DATASET EXCERPTS START

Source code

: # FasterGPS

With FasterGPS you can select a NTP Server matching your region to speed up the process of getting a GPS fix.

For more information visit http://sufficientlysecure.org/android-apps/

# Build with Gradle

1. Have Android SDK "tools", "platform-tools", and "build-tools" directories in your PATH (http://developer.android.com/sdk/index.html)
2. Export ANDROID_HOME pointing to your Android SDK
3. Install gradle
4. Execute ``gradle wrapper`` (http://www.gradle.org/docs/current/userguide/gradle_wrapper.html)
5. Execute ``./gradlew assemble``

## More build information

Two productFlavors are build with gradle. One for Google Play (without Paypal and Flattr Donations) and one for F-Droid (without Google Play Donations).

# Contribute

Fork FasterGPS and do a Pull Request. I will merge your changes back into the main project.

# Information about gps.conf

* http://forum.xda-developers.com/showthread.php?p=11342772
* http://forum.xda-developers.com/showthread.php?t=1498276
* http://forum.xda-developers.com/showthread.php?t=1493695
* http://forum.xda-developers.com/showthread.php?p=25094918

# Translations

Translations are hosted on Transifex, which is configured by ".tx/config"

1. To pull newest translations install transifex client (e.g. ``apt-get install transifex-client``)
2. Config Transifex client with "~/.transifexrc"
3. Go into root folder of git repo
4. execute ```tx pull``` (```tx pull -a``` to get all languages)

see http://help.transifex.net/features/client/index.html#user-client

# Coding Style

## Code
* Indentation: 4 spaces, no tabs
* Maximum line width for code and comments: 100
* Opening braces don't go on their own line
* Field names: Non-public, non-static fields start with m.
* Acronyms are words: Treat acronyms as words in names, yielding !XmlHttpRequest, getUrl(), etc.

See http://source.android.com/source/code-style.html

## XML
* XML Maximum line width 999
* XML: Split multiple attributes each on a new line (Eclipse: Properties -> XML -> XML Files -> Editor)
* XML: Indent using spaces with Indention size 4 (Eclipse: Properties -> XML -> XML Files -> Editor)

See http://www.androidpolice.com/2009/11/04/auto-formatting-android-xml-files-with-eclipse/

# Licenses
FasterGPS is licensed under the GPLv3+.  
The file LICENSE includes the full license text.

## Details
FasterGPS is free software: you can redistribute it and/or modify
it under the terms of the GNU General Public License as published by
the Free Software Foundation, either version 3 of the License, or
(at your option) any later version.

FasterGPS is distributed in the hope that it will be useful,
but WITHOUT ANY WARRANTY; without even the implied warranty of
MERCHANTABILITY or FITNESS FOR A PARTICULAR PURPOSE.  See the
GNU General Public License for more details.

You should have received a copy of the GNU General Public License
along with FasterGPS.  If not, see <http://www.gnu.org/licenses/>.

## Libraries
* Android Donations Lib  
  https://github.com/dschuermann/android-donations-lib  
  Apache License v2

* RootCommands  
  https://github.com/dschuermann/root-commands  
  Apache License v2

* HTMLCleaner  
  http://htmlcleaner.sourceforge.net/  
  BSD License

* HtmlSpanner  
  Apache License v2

DATASET EXCERPTS END
DATASET EXCERPTS START

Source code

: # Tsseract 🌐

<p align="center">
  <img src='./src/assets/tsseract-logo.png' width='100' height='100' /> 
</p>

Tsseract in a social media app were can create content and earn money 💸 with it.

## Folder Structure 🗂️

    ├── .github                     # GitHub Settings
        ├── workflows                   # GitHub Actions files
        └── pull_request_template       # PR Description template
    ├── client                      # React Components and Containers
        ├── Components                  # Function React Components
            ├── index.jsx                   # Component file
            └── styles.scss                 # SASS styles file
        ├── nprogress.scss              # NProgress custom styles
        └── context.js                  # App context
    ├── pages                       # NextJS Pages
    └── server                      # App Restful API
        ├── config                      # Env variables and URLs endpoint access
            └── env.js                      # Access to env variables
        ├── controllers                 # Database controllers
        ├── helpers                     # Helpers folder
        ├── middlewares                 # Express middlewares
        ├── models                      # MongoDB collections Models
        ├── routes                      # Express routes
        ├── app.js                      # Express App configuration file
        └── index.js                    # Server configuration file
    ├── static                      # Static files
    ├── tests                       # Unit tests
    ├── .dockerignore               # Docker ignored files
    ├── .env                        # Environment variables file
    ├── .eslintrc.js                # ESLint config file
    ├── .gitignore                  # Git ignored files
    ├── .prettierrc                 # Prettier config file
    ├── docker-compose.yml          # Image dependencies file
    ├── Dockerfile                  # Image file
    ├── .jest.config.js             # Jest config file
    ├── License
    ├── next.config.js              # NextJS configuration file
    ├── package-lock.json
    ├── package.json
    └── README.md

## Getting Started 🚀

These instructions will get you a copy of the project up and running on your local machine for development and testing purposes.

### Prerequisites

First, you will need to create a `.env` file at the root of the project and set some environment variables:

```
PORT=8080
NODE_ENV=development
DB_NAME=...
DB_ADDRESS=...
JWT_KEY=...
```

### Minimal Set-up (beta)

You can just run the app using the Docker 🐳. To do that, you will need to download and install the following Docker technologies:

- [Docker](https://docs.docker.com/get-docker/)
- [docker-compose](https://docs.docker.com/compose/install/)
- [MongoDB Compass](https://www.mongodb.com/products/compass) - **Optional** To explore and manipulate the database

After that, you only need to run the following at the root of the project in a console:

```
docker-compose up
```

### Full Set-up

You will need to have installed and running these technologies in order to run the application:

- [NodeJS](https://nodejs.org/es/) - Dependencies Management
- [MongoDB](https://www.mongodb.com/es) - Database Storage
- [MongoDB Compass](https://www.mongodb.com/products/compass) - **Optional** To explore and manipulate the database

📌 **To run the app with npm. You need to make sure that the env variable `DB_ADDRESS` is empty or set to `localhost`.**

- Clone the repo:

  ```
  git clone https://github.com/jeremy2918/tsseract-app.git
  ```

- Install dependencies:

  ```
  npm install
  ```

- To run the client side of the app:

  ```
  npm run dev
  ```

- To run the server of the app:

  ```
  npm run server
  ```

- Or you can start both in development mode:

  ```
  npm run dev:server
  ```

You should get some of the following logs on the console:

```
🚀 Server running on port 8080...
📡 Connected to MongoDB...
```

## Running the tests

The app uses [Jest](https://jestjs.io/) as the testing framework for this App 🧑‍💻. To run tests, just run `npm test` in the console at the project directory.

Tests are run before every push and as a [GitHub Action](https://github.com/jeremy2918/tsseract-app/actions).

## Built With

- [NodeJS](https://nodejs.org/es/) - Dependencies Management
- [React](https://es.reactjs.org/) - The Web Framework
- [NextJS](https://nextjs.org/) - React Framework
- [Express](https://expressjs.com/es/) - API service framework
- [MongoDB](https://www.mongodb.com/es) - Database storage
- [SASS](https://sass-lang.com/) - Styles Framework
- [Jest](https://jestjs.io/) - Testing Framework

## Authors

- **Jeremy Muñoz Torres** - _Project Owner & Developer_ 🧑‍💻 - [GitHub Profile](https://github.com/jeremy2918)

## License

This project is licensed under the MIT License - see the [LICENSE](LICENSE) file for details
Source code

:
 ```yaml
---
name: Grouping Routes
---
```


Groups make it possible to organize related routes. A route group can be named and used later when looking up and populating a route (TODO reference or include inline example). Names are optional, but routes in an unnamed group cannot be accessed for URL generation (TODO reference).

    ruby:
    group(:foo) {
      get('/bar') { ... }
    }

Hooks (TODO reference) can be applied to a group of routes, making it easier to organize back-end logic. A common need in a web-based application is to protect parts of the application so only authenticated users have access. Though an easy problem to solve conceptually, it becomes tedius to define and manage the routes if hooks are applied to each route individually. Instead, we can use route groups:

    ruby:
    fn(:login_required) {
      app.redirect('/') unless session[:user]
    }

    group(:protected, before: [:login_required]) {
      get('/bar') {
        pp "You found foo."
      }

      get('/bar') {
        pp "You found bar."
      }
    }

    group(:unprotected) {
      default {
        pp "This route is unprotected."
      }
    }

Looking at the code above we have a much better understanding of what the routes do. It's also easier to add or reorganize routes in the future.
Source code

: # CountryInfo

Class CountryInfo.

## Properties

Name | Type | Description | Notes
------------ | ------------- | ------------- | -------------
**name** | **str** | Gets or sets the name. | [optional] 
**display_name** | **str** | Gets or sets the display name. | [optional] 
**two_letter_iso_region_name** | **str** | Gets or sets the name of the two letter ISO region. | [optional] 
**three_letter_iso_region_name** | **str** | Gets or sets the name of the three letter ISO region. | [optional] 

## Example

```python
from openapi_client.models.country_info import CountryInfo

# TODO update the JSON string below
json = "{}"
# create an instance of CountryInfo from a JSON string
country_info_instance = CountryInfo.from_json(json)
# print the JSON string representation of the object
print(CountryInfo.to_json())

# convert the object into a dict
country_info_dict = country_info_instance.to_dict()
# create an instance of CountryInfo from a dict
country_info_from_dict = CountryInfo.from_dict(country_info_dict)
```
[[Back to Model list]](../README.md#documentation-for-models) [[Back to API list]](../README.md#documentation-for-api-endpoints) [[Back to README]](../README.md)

DATASET EXCERPTS END

TO DO – Only the number is wanted: how many lines of the data contain the word "models"?

OUTPUT OF THE TASK – 3